*WHAT YOU WILL DO:* Across the entries that follow, count each line holding "librería" and state the total alone.
-- DATA follows --
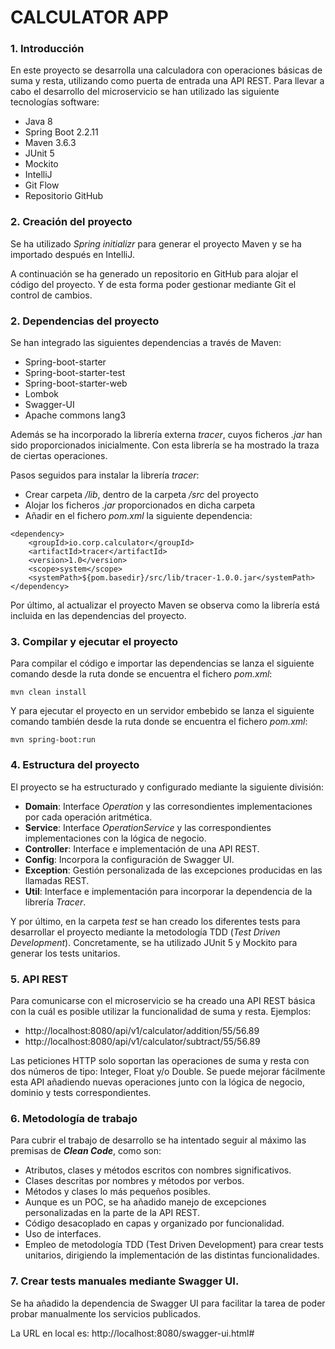 # CALCULATOR APP 

### 1. Introducción
En este proyecto se desarrolla una calculadora con operaciones básicas de suma y resta, utilizando como puerta de entrada una API REST.
Para llevar a cabo el desarrollo del microservicio se han utilizado las siguiente tecnologías software:
- Java 8
- Spring Boot 2.2.11
- Maven 3.6.3
- JUnit 5
- Mockito
- IntelliJ
- Git Flow
- Repositorio GitHub

### 2. Creación del proyecto
Se ha utilizado _Spring initializr_ para generar el proyecto Maven y se ha importado después en IntelliJ.

A continuación se ha generado un repositorio en GitHub para alojar el código del proyecto. Y de esta forma poder gestionar mediante Git el control de cambios.

### 2. Dependencias del proyecto
Se han integrado las siguientes dependencias a través de Maven:
- Spring-boot-starter
- Spring-boot-starter-test
- Spring-boot-starter-web
- Lombok
- Swagger-UI
- Apache commons lang3

Además se ha incorporado la librería externa *_tracer_*, cuyos ficheros _.jar_ han sido proporcionados inicialmente. Con esta librería se ha mostrado la traza de ciertas operaciones.

Pasos seguidos para instalar la librería *_tracer_*:
- Crear carpeta _/lib_, dentro de la carpeta _/src_ del proyecto
- Alojar los ficheros _.jar_ proporcionados en dicha carpeta
- Añadir en el fichero _pom.xml_ la siguiente dependencia:
```
<dependency>
    <groupId>io.corp.calculator</groupId>
    <artifactId>tracer</artifactId>
    <version>1.0</version>
    <scope>system</scope>
    <systemPath>${pom.basedir}/src/lib/tracer-1.0.0.jar</systemPath>
</dependency>
```

Por último, al actualizar el proyecto Maven se observa como la librería está incluida en las dependencias del proyecto.

### 3. Compilar y ejecutar el proyecto
Para compilar el código e importar las dependencias se lanza el siguiente comando desde la ruta donde se encuentra el fichero _pom.xml_:
```
mvn clean install
```

Y para ejecutar el proyecto en un servidor embebido se lanza el siguiente comando también desde la ruta donde se encuentra el fichero _pom.xml_:
```
mvn spring-boot:run
```

### 4. Estructura del proyecto
El proyecto se ha estructurado y configurado mediante la siguiente división:
- **Domain**: Interface _Operation_ y las corresondientes implementaciones por cada operación aritmética.
- **Service**: Interface _OperationService_ y las correspondientes implementaciones con la lógica de negocio.
- **Controller**: Interface e implementación de una API REST.
- **Config**: Incorpora la configuración de Swagger UI.
- **Exception**: Gestión personalizada de las excepciones producidas en las llamadas REST.
- **Util**: Interface e implementación para incorporar la dependencia de la librería _Tracer_.

Y por último, en la carpeta _test_ se han creado los diferentes tests para desarrollar el proyecto mediante la metodología TDD (_Test Driven Development_). Concretamente, se ha utilizado JUnit 5 y Mockito para generar los tests unitarios.


### 5. API REST
Para comunicarse con el microservicio se ha creado una API REST básica con la cuál es posible utilizar la funcionalidad de suma y resta. Ejemplos:
* http://localhost:8080/api/v1/calculator/addition/55/56.89
* http://localhost:8080/api/v1/calculator/subtract/55/56.89

Las peticiones HTTP solo soportan las operaciones de suma y resta con dos números de tipo: Integer, Float y/o Double. Se puede mejorar fácilmente esta API añadiendo nuevas operaciones junto con la lógica de negocio, dominio y tests correspondientes.

### 6. Metodología de trabajo
Para cubrir el trabajo de desarrollo se ha intentado seguir al máximo las premisas de **_Clean Code_**, como son:
* Atributos, clases y métodos escritos con nombres significativos.
* Clases descritas por nombres y métodos por verbos.
* Métodos y clases lo más pequeños posibles.
* Aunque es un POC, se ha añadido manejo de excepciones personalizadas en la parte de la API REST.
* Código desacoplado en capas y organizado por funcionalidad.
* Uso de interfaces.
* Empleo de metodología TDD (Test Driven Development) para crear tests unitarios, dirigiendo la implementación de las distintas funcionalidades.

### 7. Crear tests manuales mediante Swagger UI.
Se ha añadido la dependencia de Swagger UI para facilitar la tarea de poder probar manualmente los servicios publicados.

La URL en local es:
http://localhost:8080/swagger-ui.html#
-- DATA concluded --
*SOLUTION BELOW:* 4